ENTRIES PROVIDED section start

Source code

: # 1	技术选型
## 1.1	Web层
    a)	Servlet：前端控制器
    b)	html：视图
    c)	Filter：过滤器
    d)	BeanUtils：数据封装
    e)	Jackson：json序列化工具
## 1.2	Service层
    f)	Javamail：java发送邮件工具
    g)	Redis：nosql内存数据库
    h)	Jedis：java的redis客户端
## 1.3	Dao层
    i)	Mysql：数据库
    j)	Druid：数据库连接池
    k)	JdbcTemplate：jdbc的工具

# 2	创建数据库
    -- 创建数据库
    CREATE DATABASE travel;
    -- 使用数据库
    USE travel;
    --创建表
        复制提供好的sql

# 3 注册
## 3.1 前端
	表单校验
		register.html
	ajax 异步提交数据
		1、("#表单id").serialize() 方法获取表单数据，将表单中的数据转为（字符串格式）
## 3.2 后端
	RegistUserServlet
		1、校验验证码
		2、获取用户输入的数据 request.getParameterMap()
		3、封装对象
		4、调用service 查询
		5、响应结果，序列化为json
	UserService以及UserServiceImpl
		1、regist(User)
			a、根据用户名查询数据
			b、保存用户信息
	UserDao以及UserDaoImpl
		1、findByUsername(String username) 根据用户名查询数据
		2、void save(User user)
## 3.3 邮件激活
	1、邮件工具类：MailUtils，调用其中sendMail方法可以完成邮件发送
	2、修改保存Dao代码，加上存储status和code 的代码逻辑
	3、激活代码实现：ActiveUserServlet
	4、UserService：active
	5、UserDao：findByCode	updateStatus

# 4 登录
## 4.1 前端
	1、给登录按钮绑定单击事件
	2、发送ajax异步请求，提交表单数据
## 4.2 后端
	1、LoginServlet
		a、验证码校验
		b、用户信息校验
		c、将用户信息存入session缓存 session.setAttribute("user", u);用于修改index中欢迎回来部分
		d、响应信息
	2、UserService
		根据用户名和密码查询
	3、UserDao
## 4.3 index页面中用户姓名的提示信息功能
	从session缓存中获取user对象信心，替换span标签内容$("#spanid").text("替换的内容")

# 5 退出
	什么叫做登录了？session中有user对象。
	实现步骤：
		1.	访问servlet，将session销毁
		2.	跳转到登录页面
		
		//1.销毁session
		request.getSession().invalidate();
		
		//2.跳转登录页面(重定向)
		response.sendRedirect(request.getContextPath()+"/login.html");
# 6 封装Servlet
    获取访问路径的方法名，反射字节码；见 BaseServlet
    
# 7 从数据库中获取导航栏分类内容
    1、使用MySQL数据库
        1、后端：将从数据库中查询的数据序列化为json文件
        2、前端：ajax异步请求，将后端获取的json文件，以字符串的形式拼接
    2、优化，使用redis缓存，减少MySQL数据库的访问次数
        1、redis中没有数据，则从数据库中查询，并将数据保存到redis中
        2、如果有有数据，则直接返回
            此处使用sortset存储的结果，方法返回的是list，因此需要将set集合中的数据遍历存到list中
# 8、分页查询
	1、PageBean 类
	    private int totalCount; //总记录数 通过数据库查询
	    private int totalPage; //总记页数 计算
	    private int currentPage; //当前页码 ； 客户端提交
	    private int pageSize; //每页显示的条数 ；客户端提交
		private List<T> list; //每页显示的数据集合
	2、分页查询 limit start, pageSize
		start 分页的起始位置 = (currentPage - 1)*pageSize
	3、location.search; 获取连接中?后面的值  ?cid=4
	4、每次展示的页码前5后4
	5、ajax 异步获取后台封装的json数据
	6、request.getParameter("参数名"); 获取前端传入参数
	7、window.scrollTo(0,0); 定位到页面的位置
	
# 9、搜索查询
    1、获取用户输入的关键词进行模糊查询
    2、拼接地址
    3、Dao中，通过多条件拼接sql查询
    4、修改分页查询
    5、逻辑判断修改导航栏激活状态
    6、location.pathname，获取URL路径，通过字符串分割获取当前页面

ENTRIES PROVIDED section end

- _INSTRUCTIONS TO FOLLOW_
Identify all lines in the records above with the word "html".

- _TASK RESPONSE_
    b)	html：视图
		register.html
		response.sendRedirect(request.getContextPath()+"/login.html");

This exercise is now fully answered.